C. Millet interroge C. Porcq sur la présence de la préhistoire chez Verne. Il est omniprésent, répond- il, en particulier dans Voyage au centre de la terre. Et le passage de la légende à l'histoire, qui intéresse plus spécialement C. Millet, est, lui aussi, commun à Hugo et à Verne: voir l'un des derniers romans: Maître du Monde. Sur ce dernier point, J. Delabroy renvoie aux premières pages de Vingt mille lieues sous les mers et, surtout car c'est là le centre du livre-, au Château des Carpates.
A. Laster demande ce qu'il en est de l'influence de Hugo sur les pièces de théâtre écrites par Verne et, d'abord, si on en connaît le texte. -On les connaîtrait si ceux qui les détiennent le voulaient bien: Verne n'a pas imité Hugo en léguant ses manuscrits à la B.N. -de là quelques problèmes...
A. Laster s'étonne que Hugo puisse être pour quelque chose dans la rédaction de "tragédies". -Sans doute, mais la dette est ici avouée, et nous ignorons les textes.
C. Millet se souvient que, selon Todorov, ce que nous nommons science fiction s'appelait, au XIXème siècle, "merveilleux scientifique". Qu'en est-il?
C. Porcq reconnaît que notre lecture moderne opposerait les deux termes chez Verne ou ailleurs -plutôt qu'elle ne les combinerait.
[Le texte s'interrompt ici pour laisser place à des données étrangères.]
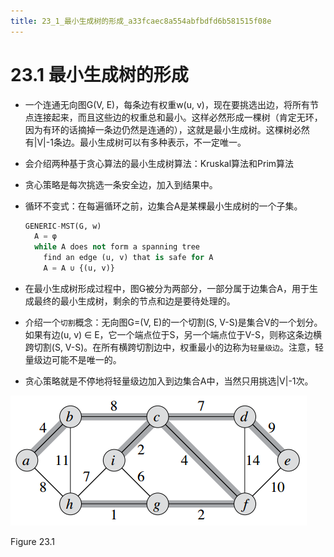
 ```yaml
---
title: 23_1_最小生成树的形成_a33fcaec8a554abfbdfd6b581515f08e
---
```


# 23.1 最小生成树的形成

- 一个连通无向图G(V, E)，每条边有权重w(u, v)，现在要挑选出边，将所有节点连接起来，而且这些边的权重总和最小。这样必然形成一棵树（肯定无环，因为有环的话摘掉一条边仍然是连通的），这就是最小生成树。这棵树必然有|V|-1条边。最小生成树可以有多种表示，不一定唯一。
- 会介绍两种基于贪心算法的最小生成树算法：Kruskal算法和Prim算法
- 贪心策略是每次挑选一条安全边，加入到结果中。
- 循环不变式：在每遍循环之前，边集合A是某棵最小生成树的一个子集。
    
    ```python
    GENERIC-MST(G, w)
      A = φ
      while A does not form a spanning tree
        find an edge (u, v) that is safe for A
        A = A ∪ {(u, v)}
    ```
    
- 在最小生成树形成过程中，图G被分为两部分，一部分属于边集合A，用于生成最终的最小生成树，剩余的节点和边是要待处理的。
- 介绍一个`切割`概念：无向图G=(V, E)的一个切割(S, V-S)是集合V的一个划分。如果有边(u, v) ∈ E，它一个端点位于S，另一个端点位于V-S，则称这条边横跨切割(S, V-S)。在所有横跨切割边中，权重最小的边称为`轻量级边`。注意，轻量级边可能不是唯一的。
- 贪心策略就是不停地将轻量级边加入到边集合A中，当然只用挑选|V|-1次。

![2022-05-02_11-24-51](23%201%20最小生成树的形成%20a33fcaec8a554abfbdfd6b581515f08e/2022-05-02_11-24-51.png)

Figure 23.1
Mais il n'en est pas de même sur le champ et Zola compare Verne à Perrault. Sans doute est-ce un scientisme ultérieur -ou contemporain de Verne mais auquel il n'adhère nullement- qui a mis ces termes en opposition. Ce qui est sûr, et acquis par la critique vernienne depuis déjà assez longtemps, c'est que l'uvre de Verne est très réticente, pour le moins interrogatrice, devant la science -et l'interview évoquée tout à l'heure met clairement en contraste la fascination devant les machines en marche et l'indifférence devant la science proprement dite. Sur ce point encore l'attitude de Hugo, telle qu'elle vaut à l'auteur de L'Ane les virulences de Zola, est partagée par Verne.
D. Charles demande si Verne a participé et à quel titre à la Société d'encouragement pour la locomotion aérienne, à laquelle Hugo s'est intéressé (cf. la lettre à Nadar de 1864). - Il en était membre; mais la création de la société se place à une époque de la vie de Verne -1857-63- qui est très mal connue.
P. Georgel complète ces considérations en rappelant ces auteurs nombreux et importants, tels Flammarion et Figuier, qui développent un scientisme d'imagination: non pas de la science fiction mais une vision imaginative des acquis scientifiques dont il n'y a sans doute pas d'exemples ultérieurs.
Passant à un autre point, il rappelle la présence, dans l'engin de Némo, de la gravure du dessin de Hugo publié pour J. Brown. Or elle se trouve dans une galerie d'hommes illustres, pas dans la salle muséographique du Nautilus. Y a-t-il des indices d'un intérêt de Verne pour l'uvre graphique de Hugo, et de quelle nature? -Il y a effectivement une brève allusion, dans un roman; texte exact? oublié; on le retrouvera.
G. Rosa, revenant sur les débuts de cette discussion, note un problème de méthode. Aussi fondés soient-ils, les rapprochements ne sont vraiment pertinents que s'ils sont fonctionnels. Que le nom, le personnage et l'uvre de Hugo soient familiers à Verne, comme à beaucoup d'autres, c'est certain; que ses "thèmes", d'ailleurs souvent communs à bien d'autres auteurs, interviennent dans l'uvre de Verne, c'est probable; mais cette présence et ces réemplois n'ont de valeur que s'ils sont porteurs de signification. Quel est par exemple le statut de la date de la mort de Hugo dans le Billet de loterie? Simple clin d'il -à usage interne ou externe- ou moyen nécessaire du sens?
P. Georgel: calcul ou travail de l'inconscient?
C. Porcq: Calcul à coup sûr. D'abord parce que les textes de Verne sont très travaillés -ce genre de "détails" particulièrement; d'autre part parce qu'on ne gagne rien, au contraire, à postuler la non- reconnaissance du travail de l'inconscient dans le texte; enfin parce que, dans certains cas au moins, l'intervention volontaire est certaine. Ainsi des illustrations -ce qui autorise le commentaire que j'en fais: on sait que Verne donnait des directives précises à ses dessinateurs. Des fragments de correspondance le prouvent. Mais il est vrai que leur rareté interdit de savoir lesquelles.
Quant à la pertinence des rapprochements, elle me semble au moins assurée au niveau personnel: Hugo a joué, pour Verne, le rôle d'une autorité tutélaire, d'une instance fondatrice de l'identité, à coup sûr réparatrice. Ainsi l'emploi-t-il en remède à la blessure affective du mariage d'Herminie et aussi, dans Le Billet de loterie, en conjuration de l'angoisse et de la mort. Dans l'interview de 1894, il date la mort de sa mère, survenue en 1887, de 1885.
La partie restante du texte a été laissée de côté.